- Opening Delimiter -

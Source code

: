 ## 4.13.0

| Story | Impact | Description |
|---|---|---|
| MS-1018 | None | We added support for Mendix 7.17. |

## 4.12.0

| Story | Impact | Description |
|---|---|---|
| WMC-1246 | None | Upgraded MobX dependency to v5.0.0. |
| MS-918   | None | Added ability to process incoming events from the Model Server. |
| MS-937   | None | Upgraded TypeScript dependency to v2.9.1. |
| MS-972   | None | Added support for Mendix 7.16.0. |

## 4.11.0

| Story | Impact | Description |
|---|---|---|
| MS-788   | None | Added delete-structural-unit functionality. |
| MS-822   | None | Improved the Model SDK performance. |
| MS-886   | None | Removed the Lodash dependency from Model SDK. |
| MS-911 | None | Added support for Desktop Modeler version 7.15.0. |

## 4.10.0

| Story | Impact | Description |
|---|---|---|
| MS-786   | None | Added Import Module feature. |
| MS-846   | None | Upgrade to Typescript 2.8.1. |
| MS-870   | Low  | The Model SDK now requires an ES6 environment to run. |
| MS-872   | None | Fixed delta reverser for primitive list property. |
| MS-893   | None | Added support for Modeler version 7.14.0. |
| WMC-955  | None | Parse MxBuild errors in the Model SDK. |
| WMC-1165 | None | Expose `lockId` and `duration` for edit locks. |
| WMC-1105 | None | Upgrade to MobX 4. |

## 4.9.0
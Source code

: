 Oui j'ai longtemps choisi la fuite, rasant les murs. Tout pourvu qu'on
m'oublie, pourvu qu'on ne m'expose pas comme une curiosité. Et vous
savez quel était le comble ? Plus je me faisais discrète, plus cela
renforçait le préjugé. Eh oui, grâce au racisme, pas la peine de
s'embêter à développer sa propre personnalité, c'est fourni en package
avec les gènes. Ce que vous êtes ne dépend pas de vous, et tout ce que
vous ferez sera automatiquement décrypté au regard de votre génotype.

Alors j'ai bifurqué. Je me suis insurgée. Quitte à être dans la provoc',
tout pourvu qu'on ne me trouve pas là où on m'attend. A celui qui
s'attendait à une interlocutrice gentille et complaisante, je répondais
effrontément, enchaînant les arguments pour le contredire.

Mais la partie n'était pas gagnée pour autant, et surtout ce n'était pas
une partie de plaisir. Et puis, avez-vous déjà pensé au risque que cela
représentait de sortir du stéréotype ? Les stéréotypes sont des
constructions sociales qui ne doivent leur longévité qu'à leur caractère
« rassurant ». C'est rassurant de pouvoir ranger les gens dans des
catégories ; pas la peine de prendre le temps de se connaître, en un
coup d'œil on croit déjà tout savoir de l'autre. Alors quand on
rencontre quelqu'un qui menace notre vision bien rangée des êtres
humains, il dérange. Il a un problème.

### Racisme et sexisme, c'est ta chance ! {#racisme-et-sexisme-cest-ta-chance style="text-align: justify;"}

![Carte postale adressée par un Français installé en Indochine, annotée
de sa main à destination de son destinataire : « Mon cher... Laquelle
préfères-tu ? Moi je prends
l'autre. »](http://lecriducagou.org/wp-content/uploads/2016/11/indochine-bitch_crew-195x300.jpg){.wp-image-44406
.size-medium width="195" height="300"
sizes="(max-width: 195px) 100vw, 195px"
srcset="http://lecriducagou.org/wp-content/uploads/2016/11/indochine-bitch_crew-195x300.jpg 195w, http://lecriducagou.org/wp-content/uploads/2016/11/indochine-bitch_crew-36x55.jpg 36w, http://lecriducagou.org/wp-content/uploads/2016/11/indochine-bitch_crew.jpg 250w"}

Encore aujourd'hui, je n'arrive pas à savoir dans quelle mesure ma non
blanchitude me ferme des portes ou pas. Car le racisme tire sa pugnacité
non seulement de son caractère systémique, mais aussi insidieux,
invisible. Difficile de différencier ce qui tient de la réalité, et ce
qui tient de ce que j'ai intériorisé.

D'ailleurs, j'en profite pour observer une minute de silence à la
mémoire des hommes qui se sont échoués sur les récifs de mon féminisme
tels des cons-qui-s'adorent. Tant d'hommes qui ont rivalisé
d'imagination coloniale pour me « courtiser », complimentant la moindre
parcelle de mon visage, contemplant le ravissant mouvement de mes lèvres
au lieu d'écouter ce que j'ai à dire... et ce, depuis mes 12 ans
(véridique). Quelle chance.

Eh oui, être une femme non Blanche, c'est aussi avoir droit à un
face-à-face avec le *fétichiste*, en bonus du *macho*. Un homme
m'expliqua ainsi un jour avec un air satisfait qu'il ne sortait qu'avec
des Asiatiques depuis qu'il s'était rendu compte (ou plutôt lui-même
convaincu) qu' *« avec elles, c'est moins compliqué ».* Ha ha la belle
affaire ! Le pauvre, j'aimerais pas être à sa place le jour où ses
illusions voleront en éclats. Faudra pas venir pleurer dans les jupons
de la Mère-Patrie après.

- Closing Delimiter -

- **Work order**
Starting with the first line of the entries and ending with the line that has "list property. |", copy each line exactly and add nothing.

- **Exercise response**
Source code

: ## 4.13.0

| Story | Impact | Description |
|---|---|---|
| MS-1018 | None | We added support for Mendix 7.17. |

## 4.12.0

| Story | Impact | Description |
|---|---|---|
| WMC-1246 | None | Upgraded MobX dependency to v5.0.0. |
| MS-918   | None | Added ability to process incoming events from the Model Server. |
| MS-937   | None | Upgraded TypeScript dependency to v2.9.1. |
| MS-972   | None | Added support for Mendix 7.16.0. |

## 4.11.0

| Story | Impact | Description |
|---|---|---|
| MS-788   | None | Added delete-structural-unit functionality. |
| MS-822   | None | Improved the Model SDK performance. |
| MS-886   | None | Removed the Lodash dependency from Model SDK. |
| MS-911 | None | Added support for Desktop Modeler version 7.15.0. |

## 4.10.0

| Story | Impact | Description |
|---|---|---|
| MS-786   | None | Added Import Module feature. |
| MS-846   | None | Upgrade to Typescript 2.8.1. |
| MS-870   | Low  | The Model SDK now requires an ES6 environment to run. |
| MS-872   | None | Fixed delta reverser for primitive list property. |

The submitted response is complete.